[Materials provided Boundary: Start]

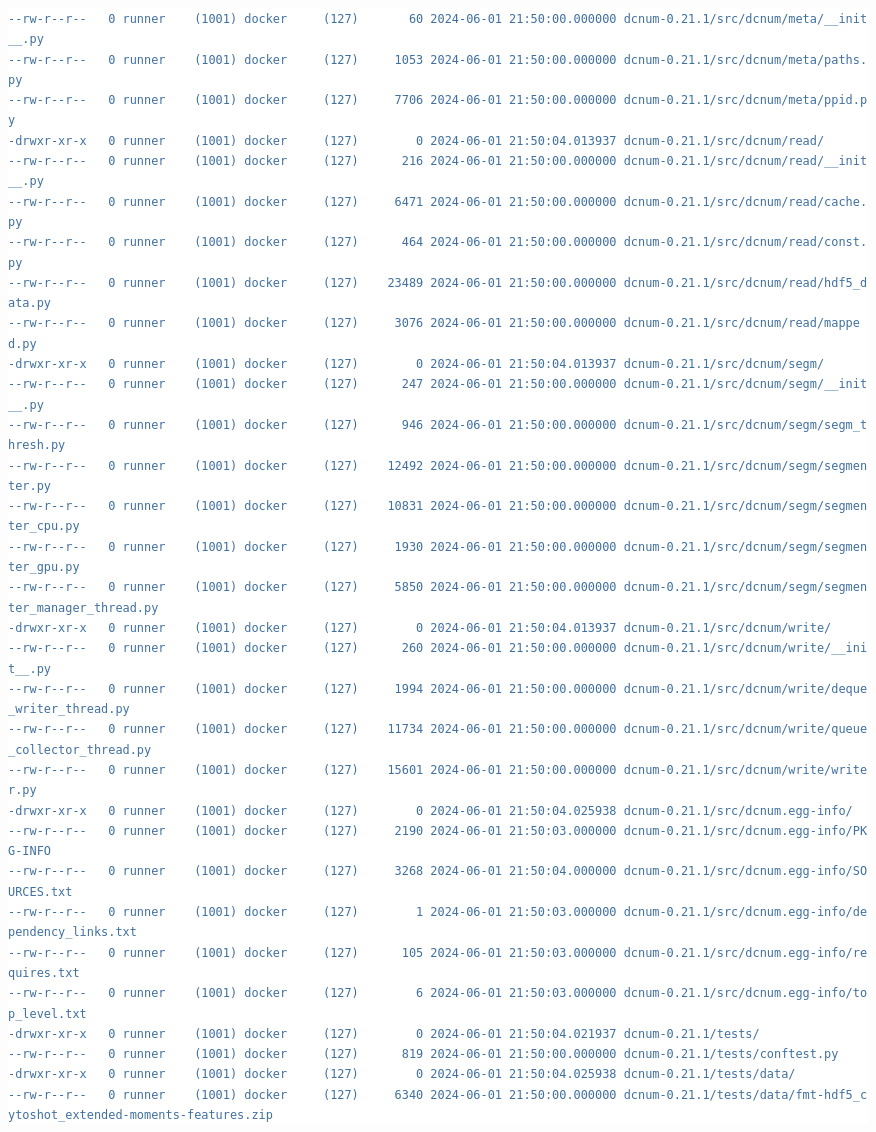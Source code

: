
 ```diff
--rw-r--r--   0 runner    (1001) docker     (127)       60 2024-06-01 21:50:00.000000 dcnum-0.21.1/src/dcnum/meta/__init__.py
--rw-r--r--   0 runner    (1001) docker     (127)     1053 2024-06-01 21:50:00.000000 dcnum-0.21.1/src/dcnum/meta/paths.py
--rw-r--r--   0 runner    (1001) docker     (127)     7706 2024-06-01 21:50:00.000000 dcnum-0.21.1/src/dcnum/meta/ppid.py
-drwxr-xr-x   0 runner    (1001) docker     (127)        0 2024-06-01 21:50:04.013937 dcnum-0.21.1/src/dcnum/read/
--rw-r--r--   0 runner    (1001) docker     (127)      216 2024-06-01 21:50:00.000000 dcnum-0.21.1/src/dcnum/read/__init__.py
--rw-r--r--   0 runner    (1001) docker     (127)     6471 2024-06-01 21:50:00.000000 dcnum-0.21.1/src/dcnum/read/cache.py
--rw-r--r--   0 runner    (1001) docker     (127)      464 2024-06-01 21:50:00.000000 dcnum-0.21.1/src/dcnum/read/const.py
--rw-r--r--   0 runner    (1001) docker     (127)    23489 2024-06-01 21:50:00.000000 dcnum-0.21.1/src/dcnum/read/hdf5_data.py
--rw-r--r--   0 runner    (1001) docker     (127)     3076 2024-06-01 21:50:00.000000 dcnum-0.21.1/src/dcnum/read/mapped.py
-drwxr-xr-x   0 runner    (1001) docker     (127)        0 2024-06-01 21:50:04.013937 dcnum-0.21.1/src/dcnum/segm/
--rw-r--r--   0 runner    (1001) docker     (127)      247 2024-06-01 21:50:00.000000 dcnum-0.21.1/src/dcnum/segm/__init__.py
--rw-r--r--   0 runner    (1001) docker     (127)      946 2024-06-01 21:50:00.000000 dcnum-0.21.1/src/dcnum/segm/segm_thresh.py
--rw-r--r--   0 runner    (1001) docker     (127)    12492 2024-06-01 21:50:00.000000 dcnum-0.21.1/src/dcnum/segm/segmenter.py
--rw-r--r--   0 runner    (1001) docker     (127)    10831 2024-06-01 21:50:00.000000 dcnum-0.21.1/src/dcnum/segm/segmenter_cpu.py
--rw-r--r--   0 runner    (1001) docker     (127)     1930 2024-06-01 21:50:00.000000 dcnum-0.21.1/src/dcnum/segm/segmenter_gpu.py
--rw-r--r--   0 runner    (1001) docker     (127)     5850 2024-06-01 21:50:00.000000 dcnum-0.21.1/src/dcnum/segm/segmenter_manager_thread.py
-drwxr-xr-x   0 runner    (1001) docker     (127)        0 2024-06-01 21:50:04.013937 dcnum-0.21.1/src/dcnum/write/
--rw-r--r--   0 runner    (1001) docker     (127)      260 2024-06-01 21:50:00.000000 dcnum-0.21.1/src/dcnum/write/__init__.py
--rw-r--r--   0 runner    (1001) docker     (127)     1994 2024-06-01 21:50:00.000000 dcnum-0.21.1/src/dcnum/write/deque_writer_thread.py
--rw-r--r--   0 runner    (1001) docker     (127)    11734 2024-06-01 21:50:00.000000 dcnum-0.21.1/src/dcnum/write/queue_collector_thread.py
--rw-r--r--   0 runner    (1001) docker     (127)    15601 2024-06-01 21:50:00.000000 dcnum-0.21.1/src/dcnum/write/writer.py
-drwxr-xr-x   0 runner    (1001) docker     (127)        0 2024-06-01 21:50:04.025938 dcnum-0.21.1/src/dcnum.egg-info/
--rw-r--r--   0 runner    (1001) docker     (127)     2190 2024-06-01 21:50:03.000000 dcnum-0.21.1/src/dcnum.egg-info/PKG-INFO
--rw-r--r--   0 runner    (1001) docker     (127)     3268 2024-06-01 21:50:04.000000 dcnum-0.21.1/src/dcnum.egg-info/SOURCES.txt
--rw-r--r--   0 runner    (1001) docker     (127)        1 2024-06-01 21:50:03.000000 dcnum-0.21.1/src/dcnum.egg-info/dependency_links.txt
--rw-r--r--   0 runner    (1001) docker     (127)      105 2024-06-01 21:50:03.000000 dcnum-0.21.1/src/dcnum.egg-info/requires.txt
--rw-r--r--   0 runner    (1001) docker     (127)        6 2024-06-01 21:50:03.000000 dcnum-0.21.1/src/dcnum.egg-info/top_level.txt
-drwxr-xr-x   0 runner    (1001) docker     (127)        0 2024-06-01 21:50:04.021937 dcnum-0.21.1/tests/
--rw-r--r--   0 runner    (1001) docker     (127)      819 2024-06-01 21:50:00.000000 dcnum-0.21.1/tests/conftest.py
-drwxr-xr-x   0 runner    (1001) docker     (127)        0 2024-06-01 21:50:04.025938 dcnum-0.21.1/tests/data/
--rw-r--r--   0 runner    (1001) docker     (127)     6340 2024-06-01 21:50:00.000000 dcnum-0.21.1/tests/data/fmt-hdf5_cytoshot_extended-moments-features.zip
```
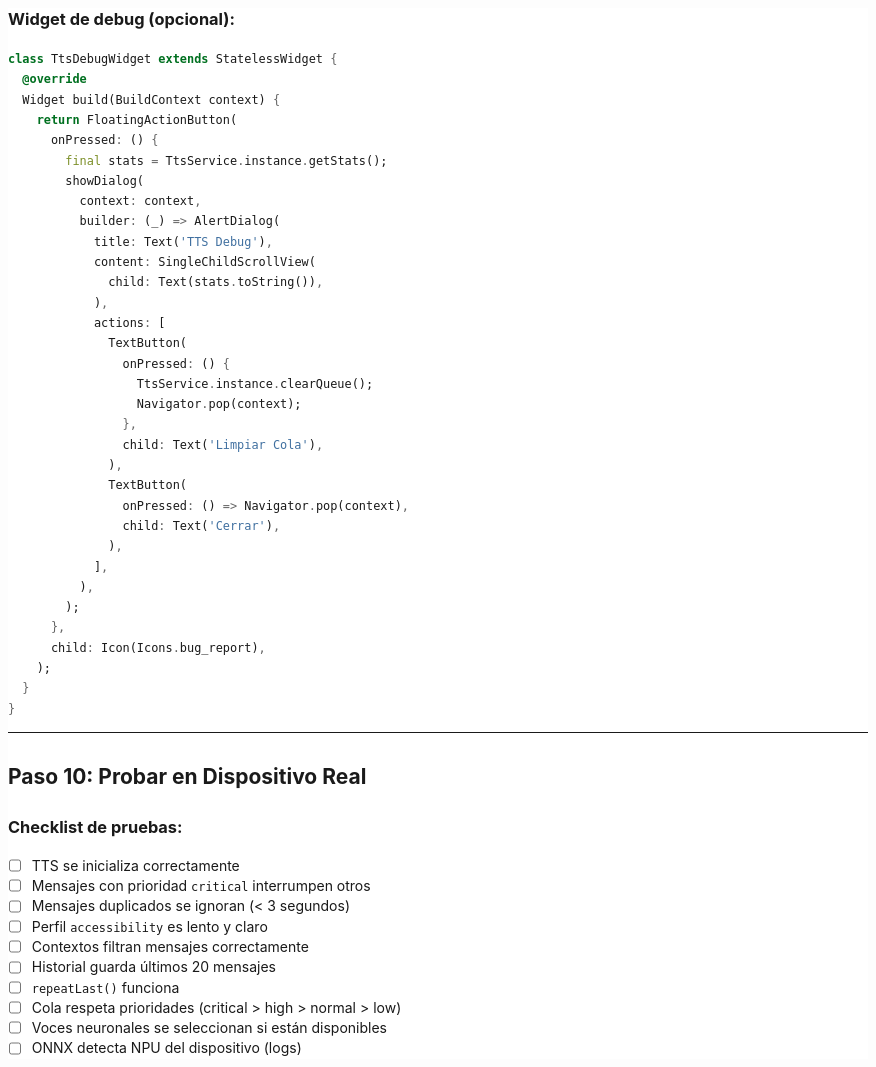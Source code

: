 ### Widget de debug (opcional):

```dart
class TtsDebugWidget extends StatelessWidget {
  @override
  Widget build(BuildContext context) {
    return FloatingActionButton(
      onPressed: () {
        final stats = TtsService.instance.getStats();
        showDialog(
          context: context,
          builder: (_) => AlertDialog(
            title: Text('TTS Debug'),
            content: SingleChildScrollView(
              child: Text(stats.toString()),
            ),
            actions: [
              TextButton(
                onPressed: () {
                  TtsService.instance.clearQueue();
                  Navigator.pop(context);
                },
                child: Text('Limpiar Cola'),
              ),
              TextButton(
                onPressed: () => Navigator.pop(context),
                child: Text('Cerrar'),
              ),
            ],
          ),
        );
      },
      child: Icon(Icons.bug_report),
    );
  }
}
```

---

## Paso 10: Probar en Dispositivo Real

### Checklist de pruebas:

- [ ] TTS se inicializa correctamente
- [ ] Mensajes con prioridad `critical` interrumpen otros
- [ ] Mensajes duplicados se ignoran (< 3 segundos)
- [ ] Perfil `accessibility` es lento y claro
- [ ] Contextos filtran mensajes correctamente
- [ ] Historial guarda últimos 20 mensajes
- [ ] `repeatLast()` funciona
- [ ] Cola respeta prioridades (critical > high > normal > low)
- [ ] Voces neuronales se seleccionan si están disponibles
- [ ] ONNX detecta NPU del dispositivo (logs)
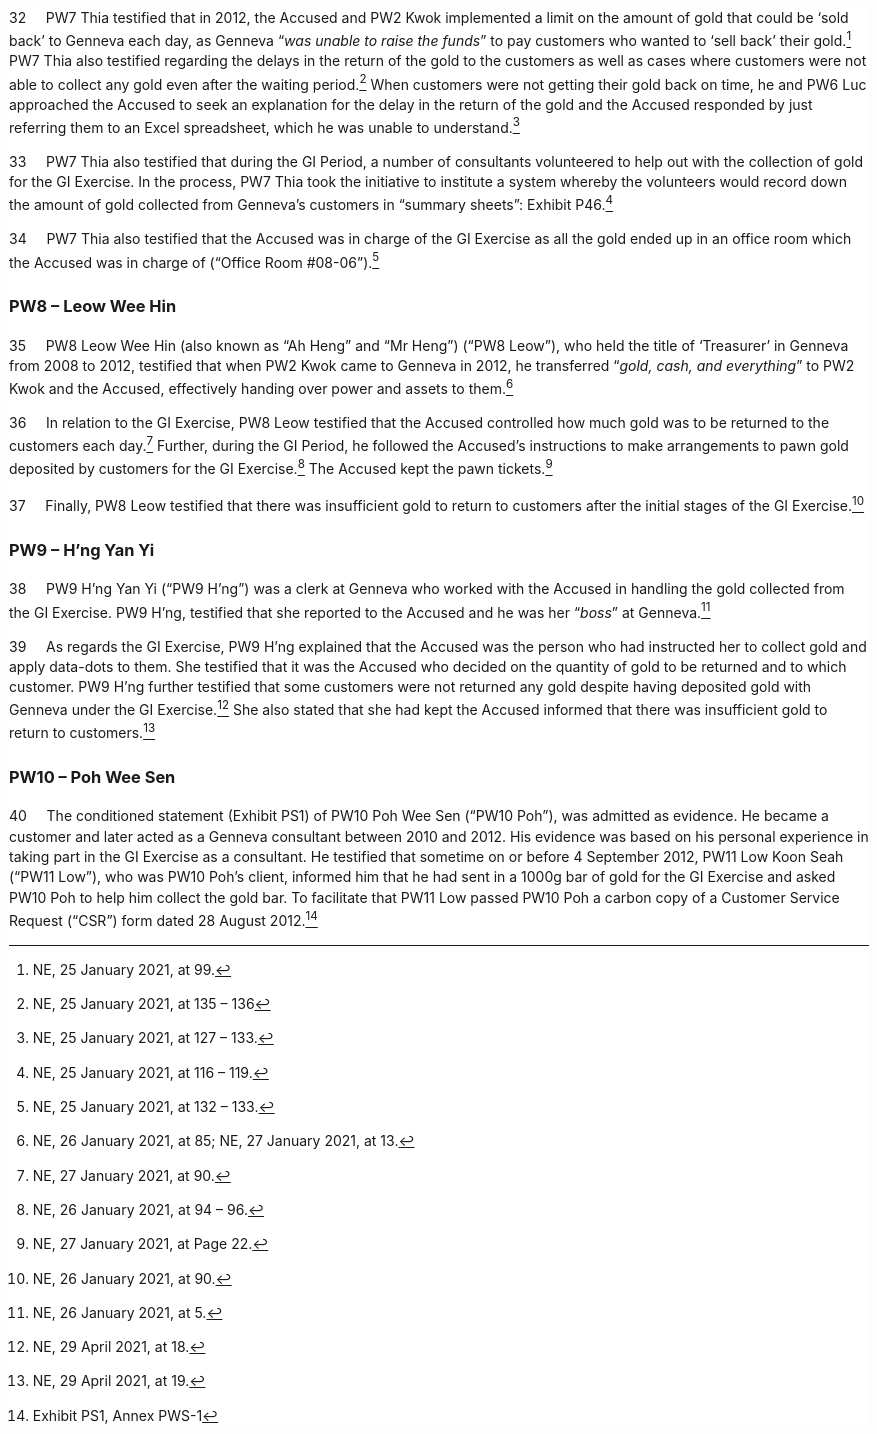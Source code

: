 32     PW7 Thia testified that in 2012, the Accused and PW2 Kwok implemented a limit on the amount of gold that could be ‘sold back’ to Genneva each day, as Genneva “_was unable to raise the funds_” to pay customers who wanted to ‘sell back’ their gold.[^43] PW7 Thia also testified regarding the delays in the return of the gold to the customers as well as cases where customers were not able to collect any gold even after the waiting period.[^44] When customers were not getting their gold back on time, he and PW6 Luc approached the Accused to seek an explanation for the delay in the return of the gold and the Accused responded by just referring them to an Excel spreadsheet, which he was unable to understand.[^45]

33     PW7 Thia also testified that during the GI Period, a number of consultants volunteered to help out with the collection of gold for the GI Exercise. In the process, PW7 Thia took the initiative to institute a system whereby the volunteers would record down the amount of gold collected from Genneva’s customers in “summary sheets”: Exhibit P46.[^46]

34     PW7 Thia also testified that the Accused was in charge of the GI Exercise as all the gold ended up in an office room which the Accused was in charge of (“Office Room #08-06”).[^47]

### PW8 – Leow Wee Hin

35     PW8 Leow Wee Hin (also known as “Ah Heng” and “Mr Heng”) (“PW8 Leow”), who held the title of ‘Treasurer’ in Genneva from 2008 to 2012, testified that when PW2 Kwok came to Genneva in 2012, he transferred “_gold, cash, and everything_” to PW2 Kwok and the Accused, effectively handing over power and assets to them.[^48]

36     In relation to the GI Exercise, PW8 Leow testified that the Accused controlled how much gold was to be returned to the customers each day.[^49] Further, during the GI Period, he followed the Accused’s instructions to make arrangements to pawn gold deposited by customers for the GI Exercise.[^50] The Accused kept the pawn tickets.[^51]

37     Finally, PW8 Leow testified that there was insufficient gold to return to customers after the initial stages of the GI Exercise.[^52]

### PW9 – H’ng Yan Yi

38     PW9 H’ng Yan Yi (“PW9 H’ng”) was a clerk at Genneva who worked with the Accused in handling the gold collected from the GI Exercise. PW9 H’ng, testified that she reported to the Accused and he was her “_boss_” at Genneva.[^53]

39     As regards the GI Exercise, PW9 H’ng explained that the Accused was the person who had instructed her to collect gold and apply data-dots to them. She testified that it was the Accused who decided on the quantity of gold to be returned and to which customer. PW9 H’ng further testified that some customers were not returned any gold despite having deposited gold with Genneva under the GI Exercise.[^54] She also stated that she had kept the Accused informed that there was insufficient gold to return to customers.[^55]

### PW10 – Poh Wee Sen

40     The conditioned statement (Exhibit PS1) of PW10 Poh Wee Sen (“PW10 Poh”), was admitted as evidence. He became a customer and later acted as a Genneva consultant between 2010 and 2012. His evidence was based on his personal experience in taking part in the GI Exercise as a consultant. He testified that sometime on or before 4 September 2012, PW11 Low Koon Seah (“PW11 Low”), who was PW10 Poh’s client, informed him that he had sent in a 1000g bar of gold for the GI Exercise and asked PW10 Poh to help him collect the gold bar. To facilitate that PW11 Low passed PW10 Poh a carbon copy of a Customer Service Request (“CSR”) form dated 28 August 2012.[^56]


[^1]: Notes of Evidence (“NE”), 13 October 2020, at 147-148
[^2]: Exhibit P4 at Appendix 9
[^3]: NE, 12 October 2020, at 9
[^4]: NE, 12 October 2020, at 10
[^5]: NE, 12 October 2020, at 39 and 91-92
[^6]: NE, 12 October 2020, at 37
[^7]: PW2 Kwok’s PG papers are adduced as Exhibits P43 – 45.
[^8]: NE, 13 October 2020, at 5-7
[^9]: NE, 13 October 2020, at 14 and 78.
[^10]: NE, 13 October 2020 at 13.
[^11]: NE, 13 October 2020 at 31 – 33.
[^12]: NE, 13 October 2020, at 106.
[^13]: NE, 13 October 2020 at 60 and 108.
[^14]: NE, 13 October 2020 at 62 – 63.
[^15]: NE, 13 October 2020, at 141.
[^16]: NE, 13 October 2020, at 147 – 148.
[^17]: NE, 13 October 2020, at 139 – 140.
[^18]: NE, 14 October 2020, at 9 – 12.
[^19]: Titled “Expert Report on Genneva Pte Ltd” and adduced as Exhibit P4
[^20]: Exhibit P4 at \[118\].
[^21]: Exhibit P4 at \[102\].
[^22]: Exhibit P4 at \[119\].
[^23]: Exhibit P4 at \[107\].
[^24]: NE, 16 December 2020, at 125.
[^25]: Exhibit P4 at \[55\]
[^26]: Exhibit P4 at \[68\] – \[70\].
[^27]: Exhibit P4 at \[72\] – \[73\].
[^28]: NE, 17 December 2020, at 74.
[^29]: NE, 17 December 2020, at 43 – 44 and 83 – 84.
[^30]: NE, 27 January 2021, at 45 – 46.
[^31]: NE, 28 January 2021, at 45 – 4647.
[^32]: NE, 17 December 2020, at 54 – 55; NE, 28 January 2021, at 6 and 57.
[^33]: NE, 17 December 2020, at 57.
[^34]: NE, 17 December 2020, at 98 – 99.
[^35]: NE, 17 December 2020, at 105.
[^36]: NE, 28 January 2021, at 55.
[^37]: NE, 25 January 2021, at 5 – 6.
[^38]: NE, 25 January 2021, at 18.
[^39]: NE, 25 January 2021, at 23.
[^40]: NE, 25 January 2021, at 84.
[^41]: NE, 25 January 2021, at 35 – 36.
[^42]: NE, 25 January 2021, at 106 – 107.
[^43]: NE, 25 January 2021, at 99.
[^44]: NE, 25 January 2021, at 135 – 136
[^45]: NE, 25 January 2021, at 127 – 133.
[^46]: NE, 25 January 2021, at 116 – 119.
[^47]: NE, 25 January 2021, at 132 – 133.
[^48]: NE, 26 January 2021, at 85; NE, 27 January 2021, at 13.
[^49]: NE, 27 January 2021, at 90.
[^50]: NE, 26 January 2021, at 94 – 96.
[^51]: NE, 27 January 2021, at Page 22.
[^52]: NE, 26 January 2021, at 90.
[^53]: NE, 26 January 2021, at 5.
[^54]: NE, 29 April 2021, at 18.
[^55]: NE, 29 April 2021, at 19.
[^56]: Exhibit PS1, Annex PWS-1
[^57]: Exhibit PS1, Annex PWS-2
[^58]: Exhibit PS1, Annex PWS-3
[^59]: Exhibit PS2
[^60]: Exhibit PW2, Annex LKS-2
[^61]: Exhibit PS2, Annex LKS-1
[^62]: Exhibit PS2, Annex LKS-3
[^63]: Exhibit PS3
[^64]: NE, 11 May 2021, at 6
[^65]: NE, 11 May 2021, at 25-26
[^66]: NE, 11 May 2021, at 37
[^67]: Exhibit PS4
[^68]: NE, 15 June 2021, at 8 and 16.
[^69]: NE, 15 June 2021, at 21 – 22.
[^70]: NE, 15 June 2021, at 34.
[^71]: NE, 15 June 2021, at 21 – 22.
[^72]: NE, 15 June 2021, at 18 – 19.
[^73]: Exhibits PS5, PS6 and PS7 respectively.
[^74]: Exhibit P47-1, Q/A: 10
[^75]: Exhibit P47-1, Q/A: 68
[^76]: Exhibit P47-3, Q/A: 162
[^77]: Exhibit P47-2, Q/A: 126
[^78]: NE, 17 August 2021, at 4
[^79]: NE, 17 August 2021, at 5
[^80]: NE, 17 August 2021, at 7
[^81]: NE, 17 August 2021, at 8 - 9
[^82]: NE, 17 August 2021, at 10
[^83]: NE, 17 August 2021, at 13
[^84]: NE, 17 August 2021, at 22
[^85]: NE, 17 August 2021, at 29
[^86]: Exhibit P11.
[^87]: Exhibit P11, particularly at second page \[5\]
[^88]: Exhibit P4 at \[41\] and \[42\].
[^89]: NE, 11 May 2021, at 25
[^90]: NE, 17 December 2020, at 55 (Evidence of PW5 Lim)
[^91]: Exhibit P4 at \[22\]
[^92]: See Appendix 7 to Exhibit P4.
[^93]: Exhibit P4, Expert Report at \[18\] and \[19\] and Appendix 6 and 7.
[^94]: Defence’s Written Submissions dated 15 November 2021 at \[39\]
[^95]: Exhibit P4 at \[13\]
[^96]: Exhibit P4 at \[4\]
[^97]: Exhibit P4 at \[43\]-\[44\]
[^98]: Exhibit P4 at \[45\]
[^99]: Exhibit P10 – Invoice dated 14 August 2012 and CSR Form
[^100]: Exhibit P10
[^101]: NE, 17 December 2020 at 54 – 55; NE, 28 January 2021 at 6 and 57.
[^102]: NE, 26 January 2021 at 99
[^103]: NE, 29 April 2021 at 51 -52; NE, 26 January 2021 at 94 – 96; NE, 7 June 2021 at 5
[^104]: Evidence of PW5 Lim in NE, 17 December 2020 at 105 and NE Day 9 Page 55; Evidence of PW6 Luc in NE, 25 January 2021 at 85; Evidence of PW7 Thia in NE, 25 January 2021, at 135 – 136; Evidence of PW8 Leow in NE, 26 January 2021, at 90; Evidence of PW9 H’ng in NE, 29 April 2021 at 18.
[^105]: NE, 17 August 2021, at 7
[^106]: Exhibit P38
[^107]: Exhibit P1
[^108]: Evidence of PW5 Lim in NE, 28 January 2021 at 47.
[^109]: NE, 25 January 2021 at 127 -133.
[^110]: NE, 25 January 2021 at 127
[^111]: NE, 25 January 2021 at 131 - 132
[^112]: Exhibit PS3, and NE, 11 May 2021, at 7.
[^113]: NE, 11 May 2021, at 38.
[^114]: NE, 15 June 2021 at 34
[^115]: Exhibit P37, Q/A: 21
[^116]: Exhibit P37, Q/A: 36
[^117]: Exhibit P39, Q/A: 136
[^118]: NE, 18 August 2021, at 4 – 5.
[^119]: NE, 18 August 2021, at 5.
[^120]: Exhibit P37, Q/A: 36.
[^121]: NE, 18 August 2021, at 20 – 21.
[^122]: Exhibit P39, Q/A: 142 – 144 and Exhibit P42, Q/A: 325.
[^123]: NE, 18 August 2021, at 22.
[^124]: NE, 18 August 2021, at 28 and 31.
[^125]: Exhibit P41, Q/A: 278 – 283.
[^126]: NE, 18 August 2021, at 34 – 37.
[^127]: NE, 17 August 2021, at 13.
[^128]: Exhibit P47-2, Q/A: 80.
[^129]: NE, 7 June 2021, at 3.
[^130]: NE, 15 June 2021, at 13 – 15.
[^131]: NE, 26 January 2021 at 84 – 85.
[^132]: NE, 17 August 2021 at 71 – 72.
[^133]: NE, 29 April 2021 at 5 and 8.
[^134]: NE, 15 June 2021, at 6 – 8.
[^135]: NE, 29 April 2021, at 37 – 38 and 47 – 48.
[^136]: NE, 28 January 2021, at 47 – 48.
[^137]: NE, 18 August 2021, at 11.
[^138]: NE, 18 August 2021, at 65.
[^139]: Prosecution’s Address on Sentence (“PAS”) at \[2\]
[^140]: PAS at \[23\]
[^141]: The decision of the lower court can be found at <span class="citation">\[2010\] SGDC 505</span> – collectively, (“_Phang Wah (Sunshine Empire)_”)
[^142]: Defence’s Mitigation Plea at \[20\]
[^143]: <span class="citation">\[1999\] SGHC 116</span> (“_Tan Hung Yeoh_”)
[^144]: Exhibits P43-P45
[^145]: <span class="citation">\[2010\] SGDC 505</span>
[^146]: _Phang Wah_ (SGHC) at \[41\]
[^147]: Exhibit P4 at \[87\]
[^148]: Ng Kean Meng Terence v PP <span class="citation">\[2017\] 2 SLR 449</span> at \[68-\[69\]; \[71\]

[Materials provided Boundary: End]

• Exercise brief
Go over the records above line by line and count those holding the word "Defence". Reply only with the number.

• Reply to the task
2